Collected data:
··········

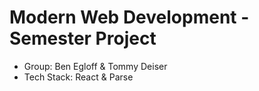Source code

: # Modern Web Development - Semester Project
- Group: Ben Egloff & Tommy Deiser
- Tech Stack: React & Parse
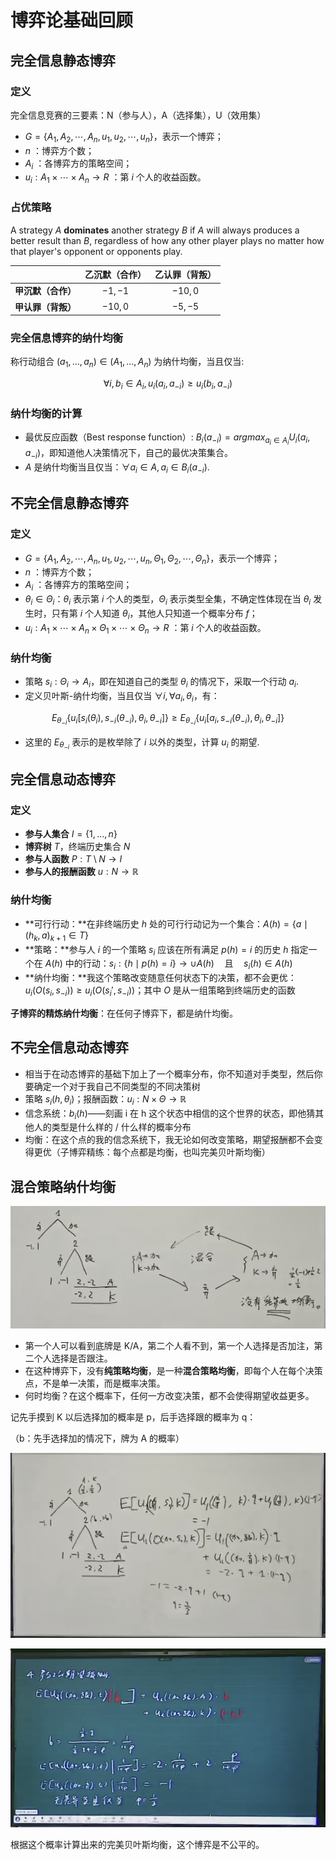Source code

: # 博弈论基础回顾

## 完全信息静态博弈

### 定义

完全信息竞赛的三要素：N（参与人），A（选择集），U（效用集）

- $G=\{A_1,A_2,\cdots,A_n,u_1,u_2,\cdots,u_n\}$，表示一个博弈；
- $n$ ：博弈方个数；
- $A_i$ ：各博弈方的策略空间；
- $u_i: A_1 \times \cdots \times A_n\to R$  ：第 $i$ 个人的收益函数。

### 占优策略

A strategy *A* **dominates** another strategy *B* if *A* will always produces a better result than *B*, regardless of how any other player plays no matter how that player's opponent or opponents play.

|                    | 乙沉默（合作） | 乙认罪（背叛） |
| :----------------: | :------------: | :------------: |
| **甲沉默（合作）** |     $-1, -1$     |     $-10, 0$     |
| **甲认罪（背叛）** |     $-10, 0$     |     $-5, -5$     |

### 完全信息博弈的纳什均衡

称行动组合 $(a_1,\ldots,a_n) \in (A_1,\ldots,A_n)$ 为纳什均衡，当且仅当: 

$$\forall i,b_i\in A_i, u_i(a_i,a_{-i})\geq u_i(b_i,a_{-i})$$

### 纳什均衡的计算

- 最优反应函数（Best response function）: $B_i(a_{-i})=argmax_{a_i \in A_i} U_i(a_i,a_{-i})$，即知道他人决策情况下，自己的最优决策集合。
- $A$ 是纳什均衡当且仅当：$\forall a_i \in A, a_i \in B_i(a_{-i})$.

## 不完全信息静态博弈

### 定义

- $G=\{A_1,A_2,\cdots,A_n,u_1,u_2,\cdots,u_n, \Theta_1,\Theta_2,\cdots,\Theta_n\}$，表示一个博弈；
- $n$ ：博弈方个数；
- $A_i$ ：各博弈方的策略空间；
- $\theta_i \in \Theta_i$：$\theta_i$ 表示第 $i$ 个人的类型，$\Theta_i$ 表示类型全集，不确定性体现在当 $\theta_i$ 发生时，只有第 $i$ 个人知道 $\theta_i$，其他人只知道一个概率分布 $f$；
- $u_i:A_1 \times \cdots \times A_n\times \Theta_1 \times \cdots \times \Theta_n \to R$  ：第 $i$ 个人的收益函数。

### 纳什均衡

- 策略 $s_i: \Theta_{i}\to A_i$，即在知道自己的类型 $\theta_i$ 的情况下，采取一个行动 $a_i$.
- 定义贝叶斯-纳什均衡，当且仅当 $\forall i,\forall a_i,\theta_i$，有：

$$
E_{\theta_{-i}}\{u_i[s_i(\theta_i),s_{-i}(\theta_{-i}),\theta_i,\theta_{-i}]\}\geq E_{\theta_{-i}}\{u_i[a_i,s_{-i}(\theta_{-i}),\theta_i,\theta_{-i}]\}
$$

- 这里的 $E_{\theta_{-i}}$ 表示的是枚举除了 $i$ 以外的类型，计算 $u_i$ 的期望.



## 完全信息动态博弈

### 定义

- **参与人集合** $I = \{1, \dots, n\}$
- **博弈树** $T$，终端历史集合 $N$
- **参与人函数** $P: T \setminus N \to I$
- **参与人的报酬函数** $u: N \to \mathbb{R}$

### 纳什均衡

- **可行行动：**在非终端历史 $h$ 处的可行行动记为一个集合：$A(h) = \{a \mid (h_k, a)_{k+1} \in T\}$​
- **策略：**参与人 $i$ 的一个策略 $s_i$ 应该在所有满足 $p(h) = i$ 的历史 $h$ 指定一个在 $A(h)$ 中的行动：$s_i : \{h \mid p(h) = i\} \to \cup A(h) \quad \text{且} \quad s_i(h) \in A(h)$
- **纳什均衡：**我这个策略改变随意任何状态下的决策，都不会更优：$u_i(O(s_i,s_{-i})) \geq u_i(O(s_i',s_{-i}))$；其中 $O$ 是从一组策略到终端历史的函数

**子博弈的精炼纳什均衡**：在任何子博弈下，都是纳什均衡。

## 不完全信息动态博弈

- 相当于在动态博弈的基础下加上了一个概率分布，你不知道对手类型，然后你要确定一个对于我自己不同类型的不同决策树
- 策略 $s_i(h,\theta_i)$；报酬函数：$u_i: N \times \Theta \to \mathbb{R}$
- 信念系统：$b_i(h)$——刻画 i 在 h 这个状态中相信的这个世界的状态，即他猜其他人的类型是什么样的 / 什么样的概率分布
- 均衡：在这个点的我的信念系统下，我无论如何改变策略，期望报酬都不会变得更优（子博弈精练：每个点都是均衡，也叫完美贝叶斯均衡）



## 混合策略纳什均衡

![image-20250205202135407](./assets/image-20250205202135407.png)

- 第一个人可以看到底牌是 K/A，第二个人看不到，第一个人选择是否加注，第二个人选择是否跟注。
- 在这种博弈下，没有**纯策略均衡**，是一种**混合策略均衡**，即每个人在每个决策点，不是单一决策，而是概率决策。
- 何时均衡？在这个概率下，任何一方改变决策，都不会使得期望收益更多。

记先手摸到 K 以后选择加的概率是 p，后手选择跟的概率为 q：

（b：先手选择加的情况下，牌为 A 的概率）

![image-20250205211911099](./assets/image-20250205211911099.png)

![image-20250205212228073](./assets/image-20250205212228073.png)

根据这个概率计算出来的完美贝叶斯均衡，这个博弈是不公平的。

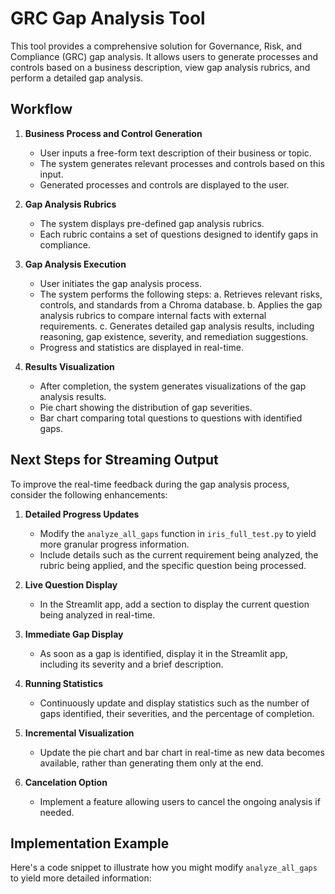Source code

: # GRC Gap Analysis Tool

This tool provides a comprehensive solution for Governance, Risk, and Compliance (GRC) gap analysis. It allows users to generate processes and controls based on a business description, view gap analysis rubrics, and perform a detailed gap analysis.

## Workflow

1. **Business Process and Control Generation**

   - User inputs a free-form text description of their business or topic.
   - The system generates relevant processes and controls based on this input.
   - Generated processes and controls are displayed to the user.

2. **Gap Analysis Rubrics**

   - The system displays pre-defined gap analysis rubrics.
   - Each rubric contains a set of questions designed to identify gaps in compliance.

3. **Gap Analysis Execution**

   - User initiates the gap analysis process.
   - The system performs the following steps:
     a. Retrieves relevant risks, controls, and standards from a Chroma database.
     b. Applies the gap analysis rubrics to compare internal facts with external requirements.
     c. Generates detailed gap analysis results, including reasoning, gap existence, severity, and remediation suggestions.
   - Progress and statistics are displayed in real-time.

4. **Results Visualization**
   - After completion, the system generates visualizations of the gap analysis results.
   - Pie chart showing the distribution of gap severities.
   - Bar chart comparing total questions to questions with identified gaps.

## Next Steps for Streaming Output

To improve the real-time feedback during the gap analysis process, consider the following enhancements:

1. **Detailed Progress Updates**

   - Modify the `analyze_all_gaps` function in `iris_full_test.py` to yield more granular progress information.
   - Include details such as the current requirement being analyzed, the rubric being applied, and the specific question being processed.

2. **Live Question Display**

   - In the Streamlit app, add a section to display the current question being analyzed in real-time.

3. **Immediate Gap Display**

   - As soon as a gap is identified, display it in the Streamlit app, including its severity and a brief description.

4. **Running Statistics**

   - Continuously update and display statistics such as the number of gaps identified, their severities, and the percentage of completion.

5. **Incremental Visualization**

   - Update the pie chart and bar chart in real-time as new data becomes available, rather than generating them only at the end.

6. **Cancelation Option**
   - Implement a feature allowing users to cancel the ongoing analysis if needed.

## Implementation Example

Here's a code snippet to illustrate how you might modify `analyze_all_gaps` to yield more detailed information:
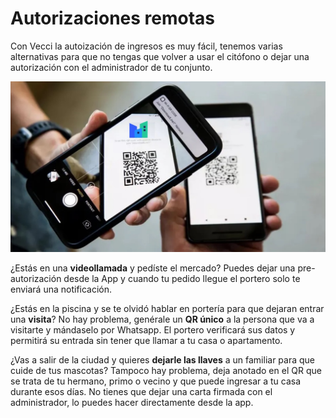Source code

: # Autorizaciones remotas

Con Vecci la autoización de ingresos es muy fácil, tenemos varias alternativas para que no tengas que volver a usar el citófono o dejar una autorización con el administrador de tu conjunto.

![70;;c](https://raw.githubusercontent.com/cjortegon/vecci.co/master/blog/images/scan_qr.jpg)

¿Estás en una <strong>videollamada</strong> y pedíste el mercado? Puedes dejar una pre-autorización desde la App y cuando tu pedido llegue el portero solo te enviará una notificación.

¿Estás en la piscina y se te olvidó hablar en portería para que dejaran entrar una <strong>visita</strong>? No hay problema, genérale un <strong>QR único</strong> a la persona que va a visitarte y mándaselo por Whatsapp. El portero verificará sus datos y permitirá su entrada sin tener que llamar a tu casa o apartamento.

¿Vas a salir de la ciudad y quieres <strong>dejarle las llaves</strong> a un familiar para que cuide de tus mascotas? Tampoco hay problema, deja anotado en el QR que se trata de tu hermano, primo o vecino y que puede ingresar a tu casa durante esos días. No tienes que dejar una carta firmada con el administrador, lo puedes hacer directamente desde la app.
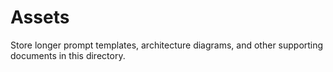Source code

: # Assets

Store longer prompt templates, architecture diagrams, and other supporting documents in this directory.
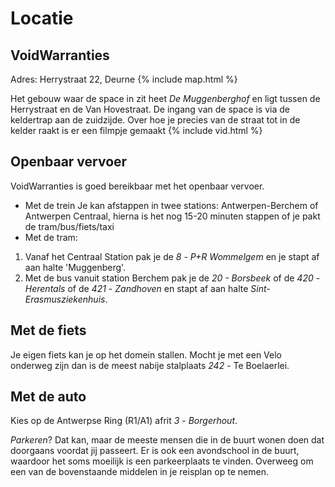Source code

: # Locatie

## VoidWarranties
Adres: Herrystraat 22, Deurne
{% include map.html %}

Het gebouw waar de space in zit heet *De Muggenberghof* en ligt tussen de Herrystraat en de Van Hovestraat. De ingang van de space is via de keldertrap aan de zuidzijde. 
Over hoe je precies van de straat tot in de kelder raakt is er een filmpje gemaakt
{% include vid.html %}

## Openbaar vervoer
VoidWarranties is goed bereikbaar met het openbaar vervoer. 
* Met de trein
Je kan afstappen in twee stations: Antwerpen-Berchem of Antwerpen Centraal, hierna is het nog 15-20 minuten stappen of je pakt de tram/bus/fiets/taxi
* Met de tram:
1. Vanaf het Centraal Station pak je de *8* - *P+R Wommelgem* en je stapt af aan halte 'Muggenberg'.
1. Met de bus vanuit station Berchem pak je de *20 - Borsbeek* of de *420* - *Herentals* of de *421* - *Zandhoven* en stapt af aan halte *Sint-Erasmusziekenhuis*.

## Met de fiets
Je eigen fiets kan je op het domein stallen. Mocht je met een Velo onderweg zijn dan is de meest nabije stalplaats *242* - Te Boelaerlei.

## Met de auto
Kies op de Antwerpse Ring (R1/A1) afrit *3* - *Borgerhout*.

*Parkeren*? Dat kan, maar de meeste mensen die in de buurt wonen doen dat doorgaans voordat jij passeert. Er is ook een avondschool in de buurt, waardoor het soms moeilijk is een parkeerplaats te vinden. Overweeg om een van de bovenstaande middelen in je reisplan op te nemen.
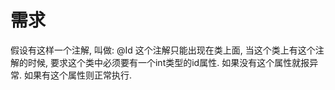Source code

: # 需求
  假设有这样一个注解, 叫做: @Id
  这个注解只能出现在类上面, 
  当这个类上有这个注解的时候, 要求这个类中必须要有一个int类型的id属性.
  如果没有这个属性就报异常. 如果有这个属性则正常执行.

··········

▶ [Your instructions]
Begin with the first line of the records and repeat every line up to the one with "A strategy *A*", counting that line too. Pictures are not part of the copy.

▶ [Written solution]
Source code

: # Modern Web Development - Semester Project
- Group: Ben Egloff & Tommy Deiser
- Tech Stack: React & Parse
Source code

: # 博弈论基础回顾

## 完全信息静态博弈

### 定义

完全信息竞赛的三要素：N（参与人），A（选择集），U（效用集）

- $G=\{A_1,A_2,\cdots,A_n,u_1,u_2,\cdots,u_n\}$，表示一个博弈；
- $n$ ：博弈方个数；
- $A_i$ ：各博弈方的策略空间；
- $u_i: A_1 \times \cdots \times A_n\to R$  ：第 $i$ 个人的收益函数。

### 占优策略

A strategy *A* **dominates** another strategy *B* if *A* will always produces a better result than *B*, regardless of how any other player plays no matter how that player's opponent or opponents play.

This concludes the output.